The Inspector-General of Taxation is a government body, which has won high respect from both the ATO itself and from those outside the ATO. Currently it can look at cases but can’t make a binding decision. For example it looked at the Douglass case and saw it was fictitious nonsense but the ATO people ignored the inspector-general because what they were doing to Douglass is merely what they have been doing to countess thousands of unfortunate people over the years. That’s how the system works. They never dreamt Douglass would take them to court, there would be extensive commentary and that the commissioner himself would discover the fiction. The Inspector-General of Taxation should take over the role of being the main appeal process not just for those who have over due tax but all future tax cases. Running down the current internal appeal system in the ATO would fund the extra resources required.

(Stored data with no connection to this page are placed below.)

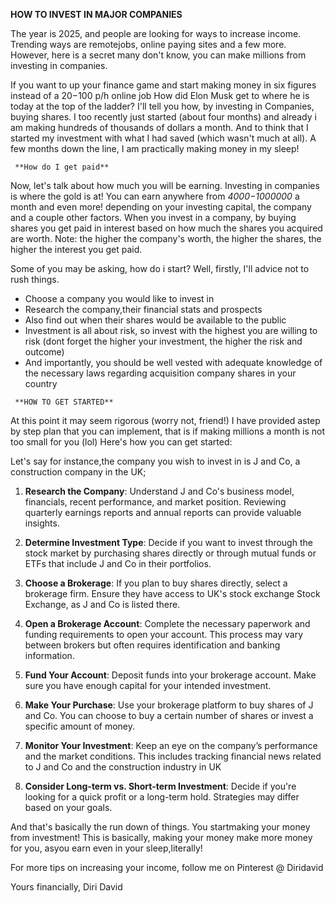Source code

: **HOW TO INVEST IN MAJOR COMPANIES**

The year is 2025, and people are looking for ways to increase income. Trending ways are remotejobs, online paying sites and a few more. However, here is a secret many don't know, you can make millions from investing in companies.

If you want to up your finance game and start making money in six figures instead of a $20-$100 p/h online job
How did Elon Musk get to where he is today at the top of the ladder? I'll tell you how, by investing in Companies, buying shares. I too recently just started (about four months) and already i am making hundreds of thousands of dollars a month. And to think that I started my investment with what I had saved (which wasn't much at all). A few months down the line, I am practically making money in my sleep!

<script async src="https://pagead2.googlesyndication.com/pagead/js/adsbygoogle.js?client=ca-pub-5311105466084896"
     crossorigin="anonymous"></script>
     **How do I get paid**
Now, let's talk about how much you will be earning.
Investing in companies is where the gold is at! You can earn anywhere from *$4000-$1000000* a month and even more! depending on your investing capital, the company and a couple other factors.
When you invest in a company, by buying shares you get paid in interest based on how much the shares you acquired are worth. 
Note: the higher the company's worth, the higher the shares, the higher the interest you get paid.

Some of you may be asking, how do i start?
Well, firstly, I'll advice not to rush things. 
- Choose a company you would like to invest in
- Research the company,their financial stats and prospects
- Also find out when their shares would be available to the public
- Investment is all about risk, so invest with the highest you are willing to risk (dont forget the higher your investment, the higher the risk and outcome)
- And importantly, you should be well vested with adequate knowledge of the necessary laws regarding acquisition company shares in your country
  
<script async src="https://pagead2.googlesyndication.com/pagead/js/adsbygoogle.js?client=ca-pub-5311105466084896"
     crossorigin="anonymous"></script>
     **HOW TO GET STARTED**
At this point it may seem rigorous (worry not, friend!) I have provided astep by step plan that you can implement, that is if making millions a month is not too small for you (lol)
Here's how you can get started:

Let's say for instance,the company you wish to invest in is J and Co, a construction company in the UK;
1. **Research the Company**: Understand J and Co's business model, financials, recent performance, and market position. Reviewing quarterly earnings reports and annual reports can provide valuable insights.

2. **Determine Investment Type**: Decide if you want to invest through the stock market by purchasing shares directly or through mutual funds or ETFs that include J and Co in their portfolios.

3. **Choose a Brokerage**: If you plan to buy shares directly, select a brokerage firm. Ensure they have access to UK's stock exchange Stock Exchange, as J and Co is listed there.

4. **Open a Brokerage Account**: Complete the necessary paperwork and funding requirements to open your account. This process may vary between brokers but often requires identification and banking information.

5. **Fund Your Account**: Deposit funds into your brokerage account. Make sure you have enough capital for your intended investment.

6. **Make Your Purchase**: Use your brokerage platform to buy shares of J and Co. You can choose to buy a certain number of shares or invest a specific amount of money.

7. **Monitor Your Investment**: Keep an eye on the company’s performance and the market conditions. This includes tracking financial news related to J and Co and the construction industry in UK

8. **Consider Long-term vs. Short-term Investment**: Decide if you're looking for a quick profit or a long-term hold. Strategies may differ based on your goals.

And that's basically the run down of things. You startmaking your money from investment!
This is basically, making your money make more money for you, asyou earn even in your sleep,literally!

For more tips on increasing your income, follow me on Pinterest @ Diridavid

Yours financially,
Diri David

If Turnbull and Morrison strengthen the integrity of the tax system by taking that step then when the bankruptcy complaints hit the fan they will be able to say that they made sure that moneys were owed by inserting an independent and reputable appeal system. And even more important going forward, all smaller enterprises would have the protection of a proper independent appeal system. Under this system if the ATO claim is true (as defined by an independent appeal process) then the tax officials can go for a staggered payment system and if that can’t be reached they can go their hardest. But if the ATO claim is a trumped-up case like Douglass then small enterprise will be protected. It adds enormous assurance to small enterprises and credibility to the governments claims that it wants to foster innovation.